*** Block opens ***

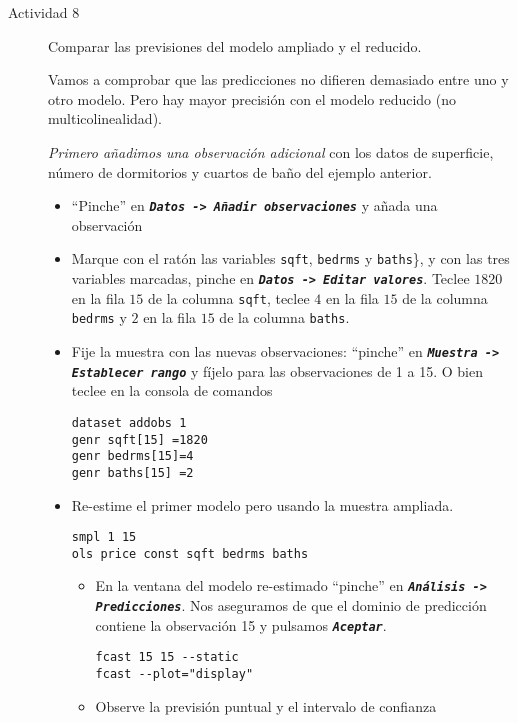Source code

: \documentclass[11pt]{article}
\begin{document}
\begin{description}
\item[{Actividad 8}] Comparar las previsiones del modelo ampliado y el
reducido.

Vamos a comprobar que las predicciones no difieren demasiado entre
uno y otro modelo. Pero hay mayor precisión con el modelo reducido
(no multicolinealidad).

\emph{Primero añadimos una observación adicional} con los datos de
superficie, número de dormitorios y cuartos de baño del ejemplo
anterior.
\begin{itemize}
\item ``Pinche'' en \textbf{\emph{\texttt{Datos -> Añadir observaciones}}} y añada una observación

\item Marque con el ratón las variables \texttt{sqft},
\texttt{bedrms} y \texttt{baths}\}, y con las tres variables
marcadas, pinche en \textbf{\emph{\texttt{Datos -> Editar valores}}}. Teclee \(1820\)
en la fila \(15\) de la columna \texttt{sqft}, teclee \(4\) en la fila
\(15\) de la columna \texttt{bedrms} y \(2\) en la fila \(15\) de la columna
\texttt{baths}.

\item Fije la muestra con las nuevas observaciones: ``pinche'' en
\textbf{\emph{\texttt{Muestra -> Establecer rango}}} y fíjelo para las observaciones
de 1 a 15.  O bien teclee en la  consola de comandos
\begin{verbatim}
dataset addobs 1
genr sqft[15] =1820
genr bedrms[15]=4
genr baths[15] =2
\end{verbatim}

\item Re-estime el primer modelo pero usando la muestra ampliada.
\begin{verbatim}
smpl 1 15
ols price const sqft bedrms baths
\end{verbatim}

\begin{itemize}
\item En la ventana del modelo re-estimado ``pinche'' en \textbf{\emph{\texttt{Análisis
      -> Predicciones}}}. Nos aseguramos de que el dominio de
predicción contiene la observación 15 y pulsamos \textbf{\emph{\texttt{Aceptar}}}.
\begin{verbatim}
fcast 15 15 --static
fcast --plot="display"
\end{verbatim}

\item Observe la previsión puntual y el intervalo de confianza
\end{itemize}


\end{itemize}
\end{description}
\end{document}

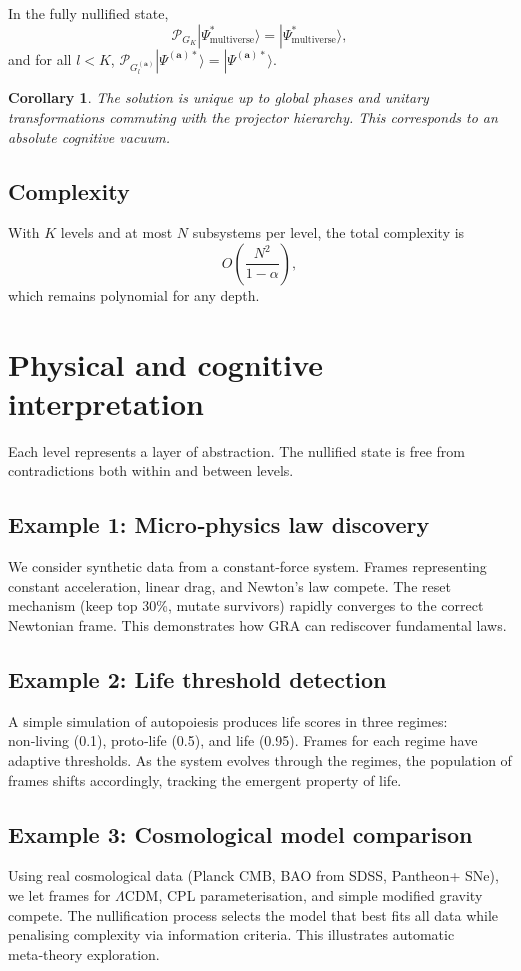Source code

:\documentclass[12pt]{article}
\newtheorem{corollary}{Corollary}
\theoremstyle{definition}
\begin{document}
In the fully nullified state,
\[
\mathcal{P}_{G_K} |\Psi_{\text{multiverse}}^*\rangle = |\Psi_{\text{multiverse}}^*\rangle,
\]
and for all \(l<K\), \(\mathcal{P}_{G_l^{(\mathbf{a})}} |\Psi^{(\mathbf{a})*}\rangle = |\Psi^{(\mathbf{a})*}\rangle\).

\begin{corollary}
The solution is unique up to global phases and unitary transformations commuting with the projector hierarchy. This corresponds to an \emph{absolute cognitive vacuum}.
\end{corollary}

\subsection{Complexity}
With \(K\) levels and at most \(N\) subsystems per level, the total complexity is
\[
O\left(\frac{N^2}{1-\alpha}\right),
\]
which remains polynomial for any depth.

\section{Physical and cognitive interpretation}
\label{sec:interpretation}

Each level represents a layer of abstraction. The nullified state is free from contradictions both within and between levels.

\subsection{Example 1: Micro‑physics law discovery}
We consider synthetic data from a constant‑force system. Frames representing constant acceleration, linear drag, and Newton’s law compete. The reset mechanism (keep top 30\%, mutate survivors) rapidly converges to the correct Newtonian frame. This demonstrates how GRA can rediscover fundamental laws.

\subsection{Example 2: Life threshold detection}
A simple simulation of autopoiesis produces life scores in three regimes: non‑living (0.1), proto‑life (0.5), and life (0.95). Frames for each regime have adaptive thresholds. As the system evolves through the regimes, the population of frames shifts accordingly, tracking the emergent property of life.

\subsection{Example 3: Cosmological model comparison}
Using real cosmological data (Planck CMB, BAO from SDSS, Pantheon+ SNe), we let frames for \(\Lambda\)CDM, CPL parameterisation, and simple modified gravity compete. The nullification process selects the model that best fits all data while penalising complexity via information criteria. This illustrates automatic meta‑theory exploration.
\end{document}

*** Block closes ***

Exercise goal: Exactly how many lines of the listing above contain the string "columna"? Give no more than the number.

Result: 2